Frank Harris took in the carnage and dropped his watering can. He had to get to the phone to alert the police. But, as he turned to go in, the chorus of screams in the background multiplying, a third crack smashed out. Frank felt the impact of the projectile in his right hip and dropped down onto the landing.
“Bastard!” the old soldier screeched, “Where are you, you dirty bastard?” Frank knew exactly what he was dealing with. He’d seen it all too often during his tours. “Fuckin’ sniper!” He tried to drag himself up onto the first step but the sniper had other ideas.
The second bullet smashed into his back and he screamed out in agony, rage and realisation that his time was finally up. “Elsie, my darling …” he murmured as the third and final bullet exploded into his head.
Dowanhill was bedlam. The screaming was endless as pedestrians dived for cover from the bullets raining down on them, from where nobody knew.
Suddenly another noise filled the air: the screeching of wheels as a black Volkswagen burst out from the line of parked cars that split the centre of the road. The vehicle squealed to a rubber burning halt next to the Vauxhall Astra behind which Gordy and Lorna were sheltering. Two boiler-suited figures jumped out. Both wore plastic masks, one depicting Tony Blair the other George W. Bush.
They walked in opposite directions around the Astra until they stood a foot away on either side of the terrified couple. The taller of the two, ‘Tony Blair’, took charge. “Le tet-Harak.”1 He levelled a gun at Gordy’s head while his companion did likewise at Lorna’s.
1 “Do not move.”
“La it-qa makanak. WaHid waHid.”2 The students stared uncomprehending at the two figures .

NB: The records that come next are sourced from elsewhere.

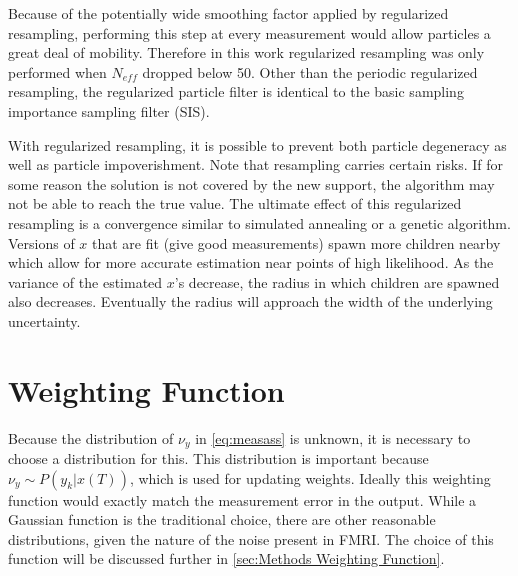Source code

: Because 
of the potentially wide smoothing factor applied by regularized resampling, performing this
step at every measurement would allow particles a great deal of mobility. Therefore
in this work regularized resampling was only performed when $N_{eff}$ dropped
below 50. Other than the periodic regularized
resampling, the regularized particle filter is identical to the basic sampling
importance sampling filter (SIS). 

With regularized resampling, it is possible to prevent both
particle degeneracy as well as particle impoverishment. 
Note that resampling carries certain risks.  
If for some reason the solution is not covered by the 
new support, the algorithm may not be able to reach the true value. 
The ultimate effect of this regularized resampling is a convergence 
similar to simulated annealing or a genetic algorithm. 
Versions of $x$ that are fit (give good measurements) spawn more children 
nearby which allow for more accurate estimation near points of high likelihood. 
As the variance of the estimated $x$'s decrease, the radius in 
which children are spawned also decreases. Eventually the radius
will approach the width of the underlying uncertainty.

\section{Weighting Function}
Because the distribution of $\nu_y$ in \autoref{eq:measass} is unknown,
it is necessary to choose a distribution for this. This distribution
is important because $\nu_y \sim P(y_k | x(T))$, which is used
for updating weights. Ideally this weighting function would exactly 
match the measurement error in the output. 
While a Gaussian function is the traditional choice, there are other reasonable
distributions, given the nature of the noise present in FMRI.
The choice of this function will be discussed further in \autoref{sec:Methods Weighting Function}.

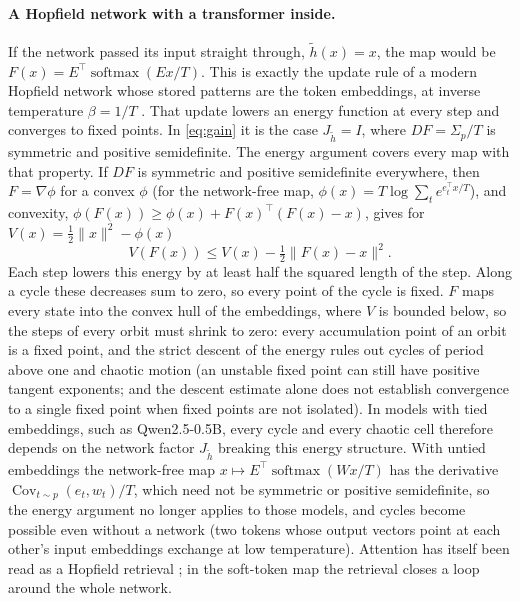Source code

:\documentclass[11pt,letterpaper]{article}
\begin{document}
\paragraph{A Hopfield network with a transformer inside.} If the network passed its input straight through,
$\tilde h(x)=x$, the map would be $F(x)=E^{\top}\operatorname{softmax}(Ex/T)$. This is exactly the update rule of a
modern Hopfield network whose stored patterns are the token embeddings, at inverse temperature $\beta=1/T$
\cite{ramsauer2020hopfield}. That update lowers an energy function at every step and converges to fixed points.
In \eqref{eq:gain} it is the case $J_{\tilde h}=I$, where $DF=\Sigma_p/T$ is symmetric and positive semidefinite.
The energy argument covers every map with that property. If $DF$ is symmetric and positive semidefinite everywhere,
then $F=\nabla\phi$ for a convex $\phi$ (for the network-free map, $\phi(x)=T\log\sum_t e^{e_t^{\top}x/T}$), and
convexity, $\phi(F(x))\ge\phi(x)+F(x)^{\top}(F(x)-x)$, gives for $V(x)=\tfrac12\|x\|^2-\phi(x)$
\begin{equation}
V(F(x))\le V(x)-\tfrac12\|F(x)-x\|^2 .
\end{equation}
Each step lowers this energy by at least half the squared length of the step. Along a cycle these decreases sum to
zero, so every point of the cycle is fixed. $F$ maps every state into the convex hull of the embeddings, where $V$ is
bounded below, so the steps of every orbit must shrink to zero: every accumulation point of an orbit is a fixed point,
and the strict descent of the energy rules out cycles of period above one and chaotic motion (an unstable fixed point can still have positive tangent
exponents; and the descent estimate alone does not establish convergence to a single fixed point when fixed points are not
isolated). In models with tied
embeddings, such as Qwen2.5-0.5B, every cycle and every chaotic cell
therefore depends on the network factor $J_{\tilde h}$ breaking this energy structure. With untied embeddings the
network-free map $x\mapsto E^{\top}\operatorname{softmax}(Wx/T)$ has the derivative
$\operatorname{Cov}_{t\sim p}(e_t,w_t)/T$, which need not be symmetric or positive semidefinite, so the energy argument
no longer applies to those models, and cycles become possible even without a network (two tokens whose output
vectors point at each other's input embeddings exchange at low temperature). Attention has itself been read as a Hopfield retrieval \cite{ramsauer2020hopfield}; in the soft-token
map the retrieval closes a loop around the whole network.
\end{document}
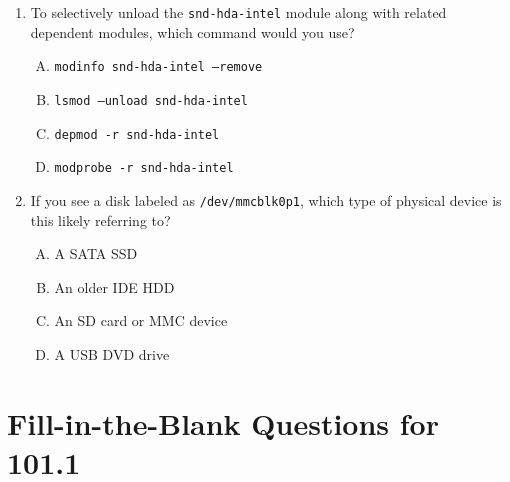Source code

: \documentclass[12pt,a4paper]{report}
\begin{document}
\begin{enumerate}[1.]
\item To selectively unload the \texttt{snd-hda-intel} module along with related dependent modules, which command would you use?
  \begin{enumerate}[A)]
    \item \texttt{modinfo snd-hda-intel --remove}
    \item \texttt{lsmod --unload snd-hda-intel}
    \item \texttt{depmod -r snd-hda-intel}
    \item \texttt{modprobe -r snd-hda-intel}
  \end{enumerate}

\item If you see a disk labeled as \texttt{/dev/mmcblk0p1}, which type of physical device is this likely referring to?
  \begin{enumerate}[A)]
    \item A SATA SSD
    \item An older IDE HDD
    \item An SD card or MMC device
    \item A USB DVD drive
  \end{enumerate}
\end{enumerate}

\section*{Fill-in-the-Blank Questions for 101.1}
\end{document}
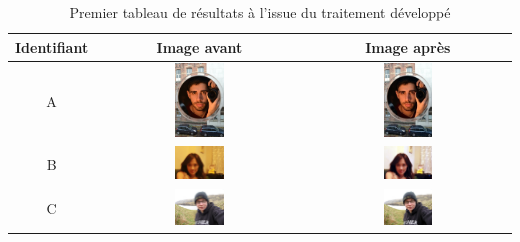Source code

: \documentclass[11pt, french]{report-rd-info}
\begin{document}
\begin{table}
\centering
\begin{tabular}{|c|c|c|}	
   \hline \textbf{Identifiant}  &  \textbf{Image avant}  &  \textbf{Image après}  \\ \hline 
   A & \includegraphics[width=0.25\textwidth]{Resultats/pa_avant} & \includegraphics[width=0.25\textwidth]{Resultats/pa_apres} \\ \hline
   B & \includegraphics[width=0.25\textwidth]{Resultats/pb_avant} & \includegraphics[width=0.25\textwidth]{Resultats/pb_apres} \\ \hline
   C & \includegraphics[width=0.25\textwidth]{Resultats/pc_avant} & \includegraphics[width=0.25\textwidth]{Resultats/pc_apres} \\ \hline   
\end{tabular}
\caption{Premier tableau de résultats à l'issue du traitement développé}
\label{tab:Resultats1}
\end{table}
\end{document}
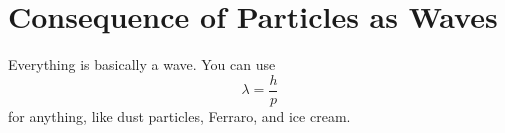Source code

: \section{Consequence of Particles as Waves}
Everything is basically a wave. You can use 
\[ \lambda = \dfrac{h}{p} \]
for anything, like dust particles, Ferraro, and ice cream. 






























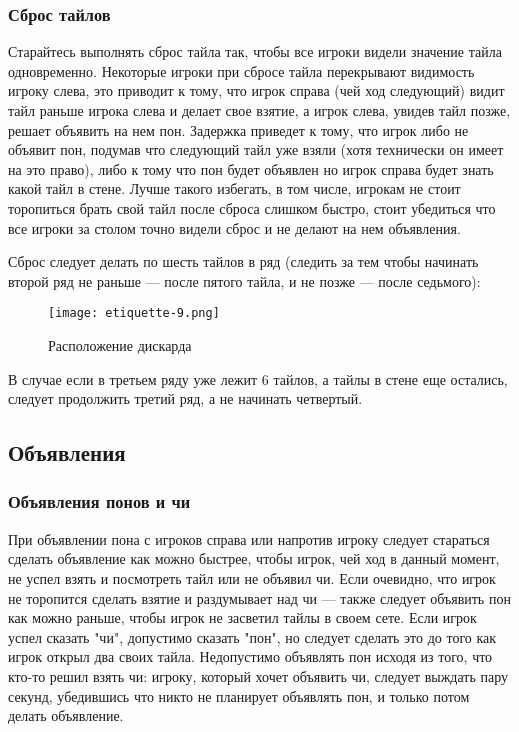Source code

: \subsubsection{Сброс тайлов}

Старайтесь выполнять сброс тайла так, чтобы все игроки видели значение тайла одновременно. Некоторые игроки при сбросе тайла перекрывают видимость игроку слева, это приводит к тому, что игрок справа (чей ход следующий) видит тайл раньше игрока слева и делает свое взятие, а игрок слева, увидев тайл позже, решает объявить на нем пон. Задержка приведет к тому, что игрок либо не объявит пон, подумав что следующий тайл уже взяли (хотя технически он имеет на это право), либо к тому что пон будет объявлен но игрок справа будет знать какой тайл в стене. Лучше такого избегать, в том числе, игрокам не стоит торопиться брать свой тайл после сброса слишком быстро, стоит убедиться что все игроки за столом точно видели сброс и не делают на нем объявления. 

Сброс следует делать по шесть тайлов в ряд (следить за тем чтобы начинать второй ряд не раньше --- после пятого тайла, и не позже --- после седьмого):

\begin{figure}[H]
	\centering
	\texttt{[image: etiquette-9.png]}
	\caption{Расположение дискарда}
\end{figure}

В случае если в третьем ряду уже лежит 6 тайлов, а тайлы в стене еще остались, следует продолжить третий ряд, а не начинать четвертый.

\subsection{Объявления}

\subsubsection{Объявления понов и чи}

При объявлении пона с игроков справа или напротив игроку следует стараться сделать объявление как можно быстрее, чтобы игрок, чей ход в данный момент, не успел взять и посмотреть тайл или не объявил чи. Если очевидно, что игрок не торопится сделать взятие и раздумывает над чи --- также следует объявить пон как можно раньше, чтобы игрок не засветил тайлы в своем сете. Если игрок успел сказать "чи", допустимо сказать "пон", но следует сделать это до того как игрок открыл два своих тайла. Недопустимо объявлять пон исходя из того, что кто-то решил взять чи: игроку, который хочет объявить чи, следует выждать пару секунд, убедившись что никто не планирует объявлять пон, и только потом делать объявление.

2 “Stay where you are. One at a time.”
Gordy made eye contact with Lorna as he tried to communicate some kind of reassurance to his girlfriend, but a warm, wet sensation spreading down the inside of his trouser leg revealed his true feelings.
Gordy underwent another strange experience as suddenly his throat seared with a burning sensation. He felt his breath going and froth built in his throat as though he was drowning from within. As jets of blood burst in front of his eyes he realised his throat had been cut.
His eyes remained locked with Lorna’s for one last time. ‘Blair’ took the glinting steel that had replaced the gun in his hand and ripped it across her neck. As Gordy started to collapse he felt warm jets of liquid on his face as the spray of his girlfriend’s blood drenched him.
The masked figures dragged the lifeless bodies to the pavement and laid them out for all to see, an open mausoleum.
Their killers jumped into the Volkswagen and it surged 100 yards down the road before one jumped out to pin a piece of paper to Charles Rose’s inert body. Then he climbed back into the passenger seat and the car screeched off as the sound of sirens filled the air at last.
No-one knew where the next bullet was coming from or who the next victim in the sniper’s sights would be.